The Napkin Sketch

How Wal-Mart, Microsoft, and others are using the power of images to digest complex ideas.

The Napkin Sketch
Napkin Sketch | Matthew Mahon Napkin Sketch | Matthew Mahon

You ought to be in pictures. No, really. Companies are increasingly using simple pictures to distill complicated concepts into easily shared, easily remembered nuggets. “Graphic expression and visual thinking are a central part of human cognition,” says Neil Cohn, a researcher in cognitive psychology and linguistics at Tufts University. These ideas are spreading from how companies sell what they do — as in UPS’s “Whiteboard” ad campaign, featuring its agency’s creative director sketching out what brown can do for you — to plotting strategy. For example, Mark Zuckerberg has said that Facebook is based on the “social graph,” a visual model of how people interact.

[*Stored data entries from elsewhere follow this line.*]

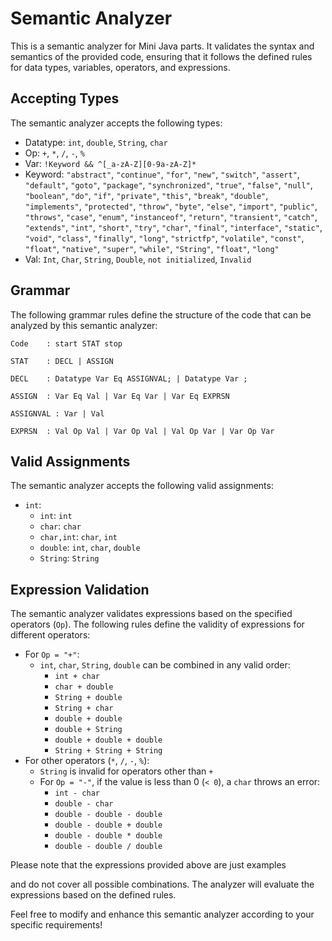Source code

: # Semantic Analyzer

This is a semantic analyzer for Mini Java parts. It validates the syntax and semantics of the provided code, ensuring that it follows the defined rules for data types, variables, operators, and expressions.

## Accepting Types

The semantic analyzer accepts the following types:

- Datatype: `int`, `double`, `String`, `char`
- Op: `+`, `*`, `/`, `-`, `%`
- Var: `!Keyword && ^[_a-zA-Z][0-9a-zA-Z]*`
- Keyword: `"abstract"`, `"continue"`, `"for"`, `"new"`, `"switch"`, `"assert"`, `"default"`, `"goto"`, `"package"`, `"synchronized"`, `"true"`, `"false"`, `"null"`, `"boolean"`, `"do"`, `"if"`, `"private"`, `"this"`, `"break"`, `"double"`, `"implements"`, `"protected"`, `"throw"`, `"byte"`, `"else"`, `"import"`, `"public"`, `"throws"`, `"case"`, `"enum"`, `"instanceof"`, `"return"`, `"transient"`, `"catch"`, `"extends"`, `"int"`, `"short"`, `"try"`, `"char"`, `"final"`, `"interface"`, `"static"`, `"void"`, `"class"`, `"finally"`, `"long"`, `"strictfp"`, `"volatile"`, `"const"`, `"float"`, `"native"`, `"super"`, `"while"`, `"String"`, `"float"`, `"long"`
- Val: `Int`, `Char`, `String`, `Double`, `not initialized`, `Invalid`

## Grammar

The following grammar rules define the structure of the code that can be analyzed by this semantic analyzer:

```
Code    : start STAT stop

STAT    : DECL | ASSIGN

DECL    : Datatype Var Eq ASSIGNVAL; | Datatype Var ;

ASSIGN  : Var Eq Val | Var Eq Var | Var Eq EXPRSN

ASSIGNVAL : Var | Val

EXPRSN  : Val Op Val | Var Op Val | Val Op Var | Var Op Var
```

## Valid Assignments

The semantic analyzer accepts the following valid assignments:

- `int`:
  - `int`: `int`
  - `char`: `char`
  - `char,int`: `char`, `int`
  - `double`: `int`, `char`, `double`
  - `String`: `String`

## Expression Validation

The semantic analyzer validates expressions based on the specified operators (`Op`). The following rules define the validity of expressions for different operators:

- For `Op = "+"`:
  - `int`, `char`, `String`, `double` can be combined in any valid order:
    - `int + char`
    - `char + double`
    - `String + double`
    - `String + char`
    - `double + double`
    - `double + String`
    - `double + double + double`
    - `String + String + String`
- For other operators (`*`, `/`, `-`, `%`):
  - `String` is invalid for operators other than `+`
  - For `Op = "-"`, if the value is less than 0 (`< 0`), a `char` throws an error:
    - `int - char`
    - `double - char`
    - `double - double - double`
    - `double - double + double`
    - `double - double * double`
    - `double - double / double`

Please note that the expressions provided above are just examples

 and do not cover all possible combinations. The analyzer will evaluate the expressions based on the defined rules.

Feel free to modify and enhance this semantic analyzer according to your specific requirements!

“Between information overload, globalization, and the sheer complexity of modern business, we’ve got to be more visual and less language dependent in communicating ideas,” says Dan Roam, a visual consultant who advises major organizations such as eBay, Wells Fargo, and the U.S. Navy. (His book about how to use pen-and-paper sketches to your benefit, The Back of the Napkin: Solving Problems and Selling Ideas with Pictures, was published in March.) Flip the page for four instances in which Roam’s clients forced their thoughts into pictures with great success.

Infosys Consulting

The basic Infosys business model is simple. Bring work to the workers, instead of bringing workers to the work. But the company’s communications were arcane. “We were guilty of death by PowerPoint,” says CEO Stephen Pratt. “We struggled to get our messages through.” So Infosys launched a program called “Perfect Pitch,” aimed at simplifying presentations, both internally and to the outside world. It worked. “Our people are much more effective now,” Pratt says. A before-and-after sketch of the contrast between the classic world economy and the Infosys system has been especially handy. (That’s the “after” at right.) Pratt found himself using the sketch at the World Economic Forum in Davos, Switzerland, this year to help explain what the company does and how it works, instantly.

Peet’s Coffee & Tea

About a year ago, the leadership at Peet’s found itself facing a challenge: how to communicate its new vision, mission, and values to 3,500 employees. Unless workers bought into the “serve, manage, develop, inspire” concept, the plan would flop. “The task was to make this seemingly heady concept simple and fun,” CEO Pat O’Dea says. “Everything we do in our store fits into one of our four tenets, and if people understand that, when we bring those four together we’re creating fanatical customers.” O’Dea wanted a visual guide that could be distributed to all the stores and throughout the company to get everyone from the guy cleaning the bathrooms to the execs back at headquarters on the same page. (See a simplified version at left.) “When we introduced it,” O’Dea says, “it was like lightbulbs went off for people.” In fact, he says many managers pull it out during job interviews to show candidates what they’re signing up for: to be recruiters of “Peet’s fanatics,” not simply coffeemakers.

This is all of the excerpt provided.